Na Casa dos Comuns, a câmara baixa do Parlamento britânico (na câmara alta têm assento os lordes), defendeu o acolhimento das três mil crianças sírias que chegaram à Europa sem família.

Foi a primeira da sua família a chegar à Universidade. Não deu o tempo por perdido. Em Cambridge, licenciou-se em Estudos Políticos e Sociais e, no London School of Economics, aprofundou os conhecimentos numa área diametralmente oposta.

Ainda jovem, trabalhou na primeira campanha eleitoral de Barack Obama. O seu perfil e a paixão por causas sociais fizeram-na subir na Oxfam, organização internacional fundada em Inglaterra, em 1942, por um grupo de intelectuais, activistas e académicos de Oxford, liderado pelo cónego Theodore Richard Milford, com o objectivo de convencer o Governo britânico a permitir o envio de alimentos às populações famintas da Grécia, então ocupada pelos Nazis.

Hoje as causas são outras e Jo Cox estava embrenhada nelas até à medula, tal como o marido, Brendan Cox, antigo executivo da organização não-governamental Save the Children e conselheiro do Partido Trabalhista. Trabalhavam em duas frentes pelas crianças. A sua atenção estava, nos últimos tempos, centrada na Síria. Nos meninos que a guerra fizera órfãos, que separara das famílias, muitas delas acabaram por vir parar à Europa sozinhas.

Pelas crianças sírias e pelo seu direito a um tecto, que lhes assegurasse cuidados e afectos, bateu-se no Parlamento Britânico. A sua eleição como deputada em 2015 levou-a para o grupo parlamentar "Amigos da Síria", que co-presidiu e onde se discutia a abordagem britânica à guerra civil no país de Bashar al-Assad. Como deputada, posicionou-se sempre a favor da imigração e da diversidade, dois dos ingredientes que fortaleceram o Reino Unido.

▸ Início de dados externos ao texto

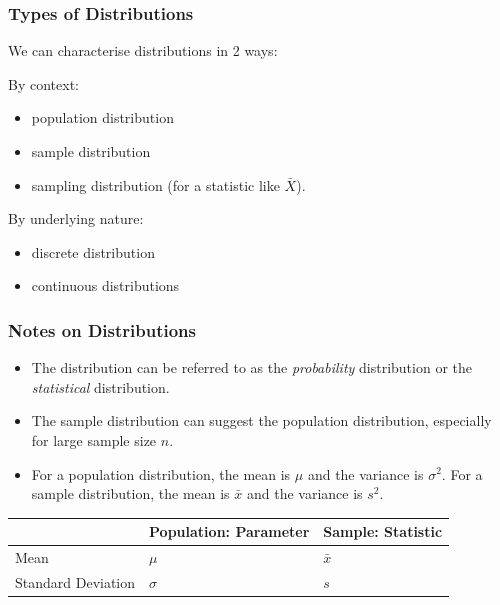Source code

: \documentclass[t,xcolor=pdftex,dvipsnames,table]{beamer}
\begin{document}
\begin{frame}\frametitle{Types of Distributions}

\begin{definition}
We can characterise distributions in 2 ways:

\vspace{.5cm}
By \alert{context}:
\begin{itemize}
\item population distribution
\item sample distribution
\item sampling distribution (for a statistic like $\bar{X}$).
\end{itemize}

\vspace{.5cm}
By \alert{underlying nature}:
\begin{itemize}
\item discrete distribution 
\item continuous distributions
\end{itemize}
\end{definition}
\end{frame}

\begin{frame}\frametitle{Notes on Distributions}
\begin{itemize}
\item
The distribution can be referred to as the {\it probability} distribution or the {\it statistical} distribution.
\item The sample distribution can suggest the population distribution, especially for large sample size $n$. 
\item For a population distribution, the mean is $\mu$ and the variance is $\sigma^2$. For a sample distribution, the mean is $\bar{x}$ and the variance is $s^2$.
\end{itemize}

\vspace{.5cm}
\begin{tabular}{l|l|l}
 & Population: Parameter & Sample: Statistic \\ \hline
Mean & $\mu$ & $\bar{x}$ \\ \hline
Standard Deviation & $\sigma$ & $s$ \\ \hline
\end{tabular}


\end{frame}
\end{document}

"As nossas comunidades foram profundamente beneficiadas pela imigração, seja de católicos irlandeses ou de muçulmanos de Gujarat, na Índia, ou do Paquistão", afirmou, em Junho do ano passado, num dos primeiros discursos que fez na casa das leis.

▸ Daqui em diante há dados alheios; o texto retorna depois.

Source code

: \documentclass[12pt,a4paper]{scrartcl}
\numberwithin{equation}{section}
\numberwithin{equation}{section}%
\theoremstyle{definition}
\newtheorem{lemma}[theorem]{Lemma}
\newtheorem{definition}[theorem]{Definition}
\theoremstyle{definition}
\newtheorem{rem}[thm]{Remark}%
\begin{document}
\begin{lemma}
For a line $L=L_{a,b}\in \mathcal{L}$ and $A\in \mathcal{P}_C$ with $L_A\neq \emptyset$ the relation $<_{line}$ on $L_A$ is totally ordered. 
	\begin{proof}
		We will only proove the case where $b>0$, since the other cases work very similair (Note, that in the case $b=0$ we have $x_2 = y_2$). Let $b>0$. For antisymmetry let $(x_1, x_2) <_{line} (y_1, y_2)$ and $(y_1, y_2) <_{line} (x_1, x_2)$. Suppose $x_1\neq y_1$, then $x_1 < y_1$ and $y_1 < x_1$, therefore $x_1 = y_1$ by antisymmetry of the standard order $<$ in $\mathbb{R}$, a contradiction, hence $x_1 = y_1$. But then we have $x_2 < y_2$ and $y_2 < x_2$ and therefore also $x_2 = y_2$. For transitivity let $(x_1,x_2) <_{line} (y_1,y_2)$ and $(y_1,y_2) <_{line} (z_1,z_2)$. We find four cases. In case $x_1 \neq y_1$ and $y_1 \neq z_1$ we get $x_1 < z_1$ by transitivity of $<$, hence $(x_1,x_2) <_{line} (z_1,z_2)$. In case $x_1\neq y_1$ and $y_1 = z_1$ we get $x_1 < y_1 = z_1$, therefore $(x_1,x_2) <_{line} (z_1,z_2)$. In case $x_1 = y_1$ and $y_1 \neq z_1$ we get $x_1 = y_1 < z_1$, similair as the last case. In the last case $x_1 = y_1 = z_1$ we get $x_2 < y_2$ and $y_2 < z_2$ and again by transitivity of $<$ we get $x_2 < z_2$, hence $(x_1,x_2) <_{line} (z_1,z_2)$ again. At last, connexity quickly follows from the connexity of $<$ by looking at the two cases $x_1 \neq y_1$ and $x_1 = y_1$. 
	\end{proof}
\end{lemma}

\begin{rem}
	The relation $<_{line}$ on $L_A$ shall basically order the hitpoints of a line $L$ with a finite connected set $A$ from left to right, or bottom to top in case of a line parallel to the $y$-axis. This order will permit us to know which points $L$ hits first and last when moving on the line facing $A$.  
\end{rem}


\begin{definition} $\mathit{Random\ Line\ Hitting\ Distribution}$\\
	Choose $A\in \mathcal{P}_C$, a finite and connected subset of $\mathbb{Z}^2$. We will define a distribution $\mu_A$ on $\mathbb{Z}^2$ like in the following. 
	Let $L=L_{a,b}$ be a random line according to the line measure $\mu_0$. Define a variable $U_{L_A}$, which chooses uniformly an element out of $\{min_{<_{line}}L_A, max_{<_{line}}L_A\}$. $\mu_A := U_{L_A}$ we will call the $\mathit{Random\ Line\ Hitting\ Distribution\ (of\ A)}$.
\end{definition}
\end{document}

Na quinta-feira, 15, Cox regressou ao seu condado natal, em West Yorshire, para fazer campanha contra a saída do Reino Unido da União Europeia. Passavam poucos minutos da uma da tarde, quando, acompanhada pelo seu assistente, saiu da Biblioteca de Birstall, na Market Street, depois de um encontro com moradores. A partir daqui os relatos são difusos e ainda imprecisos. Há quem diga que foi baleada depois de intervir numa discussão, tentando apaziguar os envolvidos na contenda; há relatos da aproximação de um homem que lhe desferiu três tiros e, depois, com ela já no chão, continuou a agressão com uma arma branca.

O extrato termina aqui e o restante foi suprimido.